Data takes many forms including campaign analytics figures, digital engagement data, survey responses, and data gathered across all digital channels. People’s views on data quality can often be in disagreement, even when discussing the same set of data used for the same purpose. There are many definitions of data quality, but data is generally considered high quality if it is “fit for [its] intended uses in operations, decision making and planning”. Ultimately, data quality refers to the state of qualitative or quantitative pieces of information.
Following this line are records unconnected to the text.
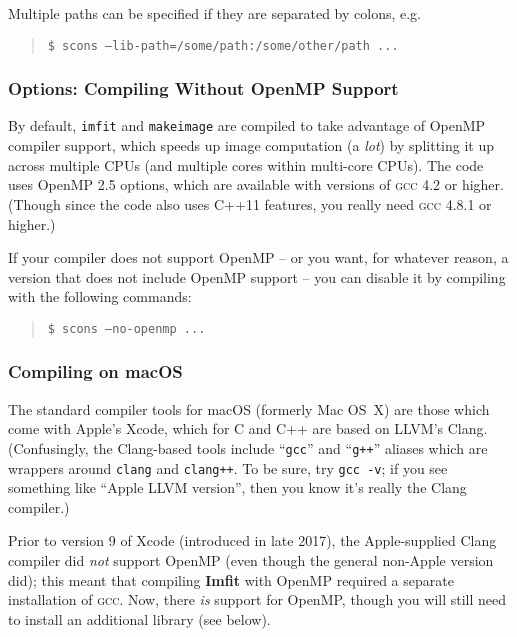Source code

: \documentclass[10pt,a4paper,article]{memoir}
\newcommand{\imfit}{\textbf{Imfit}}
\newcommand{\imfitprog}{\texttt{imfit}}
\newcommand{\makeimage}{\texttt{makeimage}}
\begin{document}
Multiple paths can be specified if they are separated by colons, e.g.
\begin{quote}
\texttt{\$ scons --lib-path=/some/path:/some/other/path ...} \\
\end{quote}



\subsubsection{Options: Compiling Without OpenMP Support}

By default, \imfitprog{} and \makeimage{} are compiled to take advantage
of OpenMP compiler support, which speeds up image computation (a
\textit{lot}) by splitting it up across multiple CPUs (and multiple
cores within multi-core CPUs). The code uses OpenMP 2.5 options, which
are available with versions of \textsc{gcc} 4.2 or higher. (Though since
the code also uses C++11 features, you really need \textsc{gcc} 4.8.1 or
higher.)

If your compiler
does not support OpenMP -- or you want, for whatever reason, a version
that does not include OpenMP support -- you can disable it by compiling
with the following commands:
\begin{quote}
\texttt{\$ scons --no-openmp ...}
\end{quote}


\subsubsection{Compiling on macOS}

The standard compiler tools for macOS (formerly Mac OS~X) are those
which come with Apple's Xcode, which for C and C++ are based on LLVM's
Clang. (Confusingly, the Clang-based tools include ``\texttt{gcc}'' and
``\texttt{g++}'' aliases which are wrappers around \texttt{clang} and
\texttt{clang++}. To be sure, try \texttt{gcc -v}; if you see something
like ``Apple LLVM version'', then you know it's really the Clang
compiler.)

Prior to version 9 of Xcode (introduced in late 2017), the
Apple-supplied Clang compiler did \textit{not} support OpenMP (even though
the general non-Apple version did); this meant
that compiling \imfit{} with OpenMP required a separate installation
of \textsc{gcc}. Now, there \textit{is} support for OpenMP, though
you will still need to install an additional library (see below).
\end{document}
What does good quality look like?
Good quality data is data that is fit for purpose. That means the data needs to be good enough to support the outcomes it is being used for. Data values should be right, but there are other factors that help ensure data meets the needs of its users.
Quality of data content
Having good quality data does not mean every value must be perfect; good quality will be different for different data sets. Quality can be measured using six dimensions: completeness, uniqueness, consistency, timeliness, validity and accuracy. Different data uses will need different combinations of these dimensions; there are no universal criteria for good quality data. It is important to actively manage quality, and work to improve poor quality.
Quality of data processes
Having good quality data is a great start but it needs to be maintained. When data is moved or changed there is a chance for quality problems to be introduced. Automating manual data processes together with robust validation rules can prevent errors and improve consistency. Documenting the processes used in your data’s journey improves the organisation’s understanding and helps to ensure consistency when handling the data.
Quality of data sets
If we start with values that are right, and process them well, we also need to ensure that the data we collate, package and share as a data set is good quality. Providing data in an agreed format or specification ensures consistency and makes it easier for users to process and analyse further. All datasets should have metadata – information about the data that helps people understand what it is (and is not!).
Quality of analysis
Having the right data values, good processes and well created datasets gives us the best foundations for analysis. Continuing quality assurance throughout the analytical process helps ensure quality analysis. When analysis needs to be delivered under significant time constraints, it may not be possible to carry out full quality assurance checks.
Drilling down further, those expectations, specifications, and requirements are stated in terms of characteristics or dimensions of the data, such as:
- accessibility or availability
- accuracy or correctness
- completeness or comprehensiveness
- consistency, coherence, or clarity
- credibility, reliability, or reputation
- relevance, pertinence, or usefulness
- timeliness or latency
- validity or reasonableness
In practice, data quality is a concern for marketing professionals as people’s personal data changes on a regular basis from change of jobs and email addresses to their own communication preferences.